Awesome Lists containing this project

README

          

# skc

`skc` is a simple tool for finding shared k-mer content between two genomes.

## Installation

### Prebuilt binary

```
curl -sSL skc.mbh.sh | sh
# or with wget
wget -nv -O - skc.mbh.sh | sh
```

You can also pass options to the script like so

```text
$ curl -sSL skc.mbh.sh | sh -s -- --help
install.sh [option]

Fetch and install the latest version of skc, if skc is already
installed it will be updated to the latest version.

Options
-V, --verbose
Enable verbose output for the installer

-f, -y, --force, --yes
Skip the confirmation prompt during installation

-p, --platform
Override the platform identified by the installer

-b, --bin-dir
Override the bin installation directory [default: /usr/local/bin]

-a, --arch
Override the architecture identified by the installer [default: x86_64]

-B, --base-url
Override the base URL used for downloading releases [default: https://github.com/mbhall88/skc/releases]

-h, --help
Display this help message

```

### Cargo

```text
cargo install skc
```

### Conda

```text
conda install skc
```

### Local

```text
cargo build --release
./target/release/skc --help
```

## Usage

Check for shared 16-mers between the [HIV-1 genome](https://www.ncbi.nlm.nih.gov/nuccore/NC_001802.1) and the [
*Mycobacterium tuberculosis* genome](https://www.ncbi.nlm.nih.gov/nuccore/NC_000962.3).

```text
$ skc -k 16 NC_001802.1.fa NC_000962.3.fa
[2023-06-20T01:46:36Z INFO ] 9079 unique k-mers in target
[2023-06-20T01:46:38Z INFO ] 2 shared k-mers between target and query
>4233642782 tcount=1 qcount=1 tpos=NC_001802.1:739 qpos=NC_000962.3:4008106
TGCAGAACATCCAGGG
>4237062597 tcount=1 qcount=1 tpos=NC_001802.1:8415 qpos=NC_000962.3:629482
CCAGCAGCAGATAGGG
```

So we can see there are two shared 16-mers between the genomes.
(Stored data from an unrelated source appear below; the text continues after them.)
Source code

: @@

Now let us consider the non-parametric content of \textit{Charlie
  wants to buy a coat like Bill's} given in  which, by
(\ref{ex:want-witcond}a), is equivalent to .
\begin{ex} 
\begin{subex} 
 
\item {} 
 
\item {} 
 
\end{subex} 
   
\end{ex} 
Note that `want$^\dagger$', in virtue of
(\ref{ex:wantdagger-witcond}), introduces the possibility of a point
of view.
By default, the shared k-mers are written to stdout -
use the `-o` option to write them to file.

### Fasta description

Example: `>4233642782 tcount=1 qcount=1 tpos=NC_001802.1:739 qpos=NC_000962.3:4008106`

The ID (`4233642782`) is the 64-bit integer representation of the k-mer's value in bit-space (
see [Daniel Liu's brilliant `cute-nucleotides` repository][cute] for more information). `tcount` and `qcount` are the
number of times the k-mer is present in the target and query genomes, respectively. `tpos` and `qpos` are the (1-based)
k-mer starting position(s) within the target and query contigs - these will be comma-seperated if the k-mer occurs
multiple times.

### Usage help

```text
$ skc --help
Shared k-mer content between two genomes

Usage: skc [OPTIONS]

Arguments:

Target sequence

Can be compressed with gzip, bzip2, xz, or zstd


Query sequence

Can be compressed with gzip, bzip2, xz, or zstd

Options:
-k, --kmer
Size of k-mers (max. 32)

[default: 21]

-o, --output
Output filepath(s); stdout if not present

-O, --output-type
u: uncompressed; b: Bzip2; g: Gzip; l: Lzma; z: Zstd

Output compression format is automatically guessed from the filename extension. This option is used to override that

[default: u]

-l, --compress-level
Compression level to use if compressing output

[default: 6]

-h, --help
Print help (see a summary with '-h')

-V, --version
Print version
```

### Caveats

- Make the first genome passed (``) the smallest genome. This is to reduce memory usage as all unique k-mers (
well their `u64` value) for this genome will be held in memory.
- We do not use canonical k-mers
- 32 is the largest k-mer size that can be used. This is basically a (lazy) implementation decision, but also helps to
keep the memory footprint as low as possible. If you want larger k-mer values, I would suggest checking out some of
the [similar tools](#alternate-tools).

## Alternate tools

`skc` does not claim to be the fastest or most memory-efficient tool to find shared k-mer content. I basically wrote it
as I either struggled to install some alternate tools, they were clunky/verbose, or it was laborious to get shared
k-mers out of the results (e.g. can only search one k-mer at a time or have to run many different subcommands). Here is
a (non-exhaustive) list of other tools that can be used to get shared k-mer content

- [unikmer](https://github.com/shenwei356/unikmer) - this was brought to my attention *after* I wrote `skc`. Had I known
about it beforehand, I probably wouldn't have written `skc`. So I would recommend unikmer for almost all use
cases - [Wei Shen](https://github.com/shenwei356) writes awesome tools
- [Jellyfish](https://github.com/gmarcais/Jellyfish)
- [REINDEER](https://github.com/kamimrcht/REINDEER)
- [kmer-db](https://github.com/refresh-bio/kmer-db)
- [GGCAT](https://github.com/algbio/ggcat)
- [KAT](https://github.com/TGAC/KAT)

## Acknowledgements

[Daniel Liu's brilliant `cute-nucleotides` repository][cute] is used to (rapidly) convert k-mers into 64-bit integers.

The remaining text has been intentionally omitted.